Another Possible Culture Clash: Civility
Joe Biden has restored “plain human decency” to the White House, as Mike Tomasky noted above—and I wish he’d gotten more credit for it. But the national flood tide of boorishness continues unabated. There are excesses on both sides—see Transylvania, above—but civility is an enormous issue for Republicans because of Trump and his potty-mouthed acolytes. It remains to be seen if some GOP candidate—Tim Scott, Mike Pence?—takes this on directly.
In my experience, the one way to neutralize Trump supporters is to say: “Look, you and I can disagree on issues, but I’ve got four granddaughters and I don’t want them to grow up thinking that this is what a President of the United States sounds like.” It always works. Never a dispute.

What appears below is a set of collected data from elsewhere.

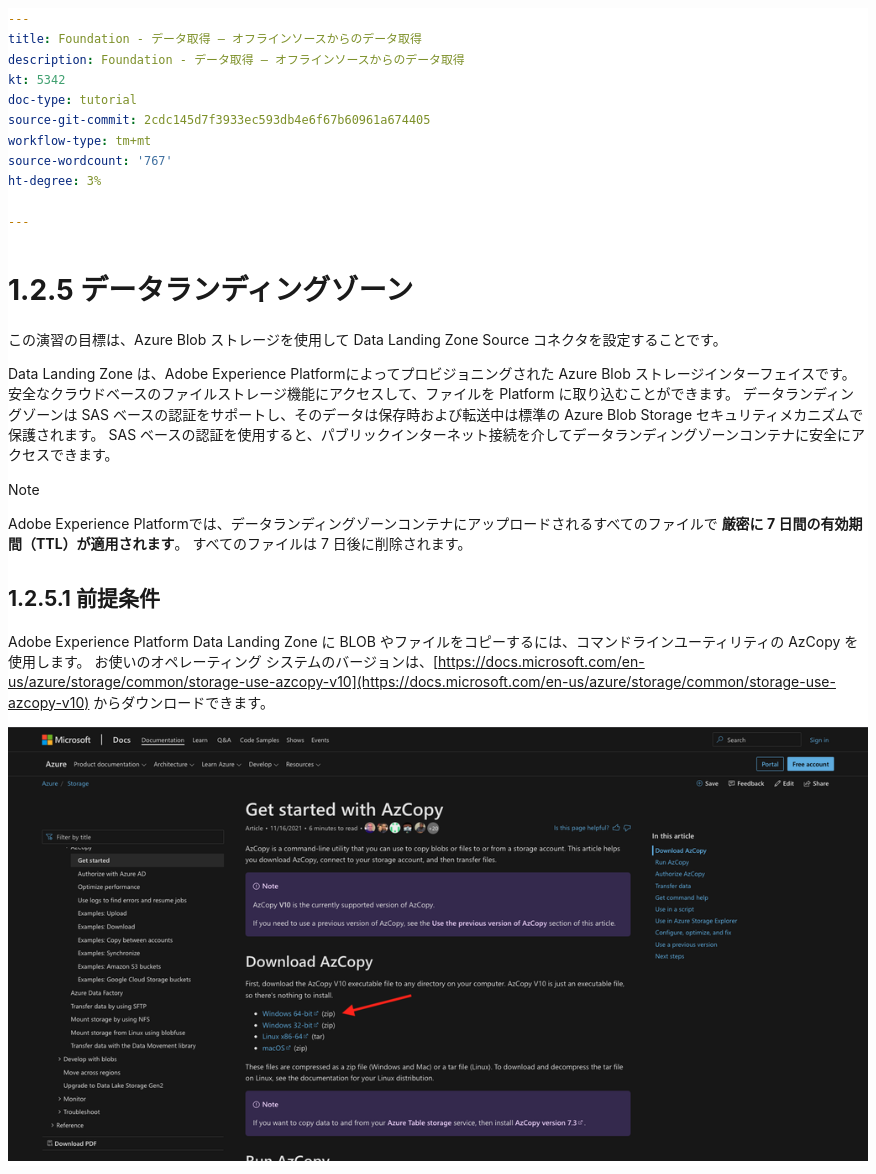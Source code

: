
 ```yaml
---
title: Foundation - データ取得 – オフラインソースからのデータ取得
description: Foundation - データ取得 – オフラインソースからのデータ取得
kt: 5342
doc-type: tutorial
source-git-commit: 2cdc145d7f3933ec593db4e6f67b60961a674405
workflow-type: tm+mt
source-wordcount: '767'
ht-degree: 3%

---
```


# 1.2.5 データランディングゾーン

この演習の目標は、Azure Blob ストレージを使用して Data Landing Zone Source コネクタを設定することです。

Data Landing Zone は、Adobe Experience Platformによってプロビジョニングされた Azure Blob ストレージインターフェイスです。安全なクラウドベースのファイルストレージ機能にアクセスして、ファイルを Platform に取り込むことができます。 データランディングゾーンは SAS ベースの認証をサポートし、そのデータは保存時および転送中は標準の Azure Blob Storage セキュリティメカニズムで保護されます。 SAS ベースの認証を使用すると、パブリックインターネット接続を介してデータランディングゾーンコンテナに安全にアクセスできます。

>[!NOTE]
>
> Adobe Experience Platformでは、データランディングゾーンコンテナにアップロードされるすべてのファイルで **厳密に 7 日間の有効期間（TTL）が適用されます**。 すべてのファイルは 7 日後に削除されます。


## 1.2.5.1 前提条件

Adobe Experience Platform Data Landing Zone に BLOB やファイルをコピーするには、コマンドラインユーティリティの AzCopy を使用します。 お使いのオペレーティング システムのバージョンは、[https://docs.microsoft.com/en-us/azure/storage/common/storage-use-azcopy-v10](https://docs.microsoft.com/en-us/azure/storage/common/storage-use-azcopy-v10) からダウンロードできます。

![dlz-install-az-copy.png](./images/dlz-install-az-copy.png)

Thanks for your lucid essay, but it raises an important question. I couldn't say this stuff as well as you do, but from my perspective as an elderly moderate Democrat from the South, your points seem pretty much no-brainers. It raises the question, why don't Democratic leaders and opinion makers in general recognize this?

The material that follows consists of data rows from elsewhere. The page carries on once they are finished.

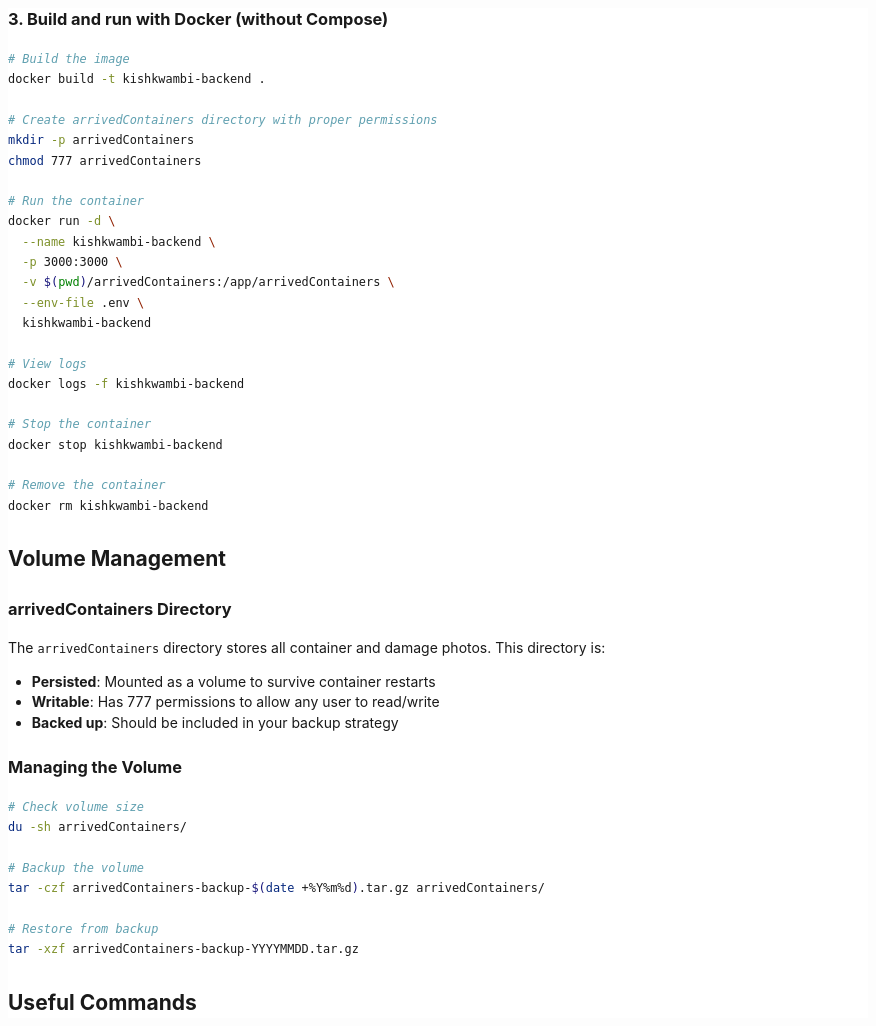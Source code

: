### 3. Build and run with Docker (without Compose)

```bash
# Build the image
docker build -t kishkwambi-backend .

# Create arrivedContainers directory with proper permissions
mkdir -p arrivedContainers
chmod 777 arrivedContainers

# Run the container
docker run -d \
  --name kishkwambi-backend \
  -p 3000:3000 \
  -v $(pwd)/arrivedContainers:/app/arrivedContainers \
  --env-file .env \
  kishkwambi-backend

# View logs
docker logs -f kishkwambi-backend

# Stop the container
docker stop kishkwambi-backend

# Remove the container
docker rm kishkwambi-backend
```

## Volume Management

### arrivedContainers Directory

The `arrivedContainers` directory stores all container and damage photos. This directory is:

- **Persisted**: Mounted as a volume to survive container restarts
- **Writable**: Has 777 permissions to allow any user to read/write
- **Backed up**: Should be included in your backup strategy

### Managing the Volume

```bash
# Check volume size
du -sh arrivedContainers/

# Backup the volume
tar -czf arrivedContainers-backup-$(date +%Y%m%d).tar.gz arrivedContainers/

# Restore from backup
tar -xzf arrivedContainers-backup-YYYYMMDD.tar.gz
```

## Useful Commands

I can imagine (for example) that they are anxious to maintain an appearance of unity, that they are overly-concerned with virtue signaling, or that they live in some weird bubble distant from US Normies. What's your feeling?
Nice culture war list. Where does education fit in on this list? I suppose it could impact race and gender, #1 + #2.
I’m thinking more of the school choice movement, which got a lot of momentum during COVID and for Youngkin’s victory. Seems like Republicans could influence independents and moderate Dems on the issue. If choice and self-determination are core values of American democracy, then school choice is the way to go. Not having school choice is anti-democratic,….and all we’ve heard since Trump has been elected in the press is how great democracy is and how much under threat it is.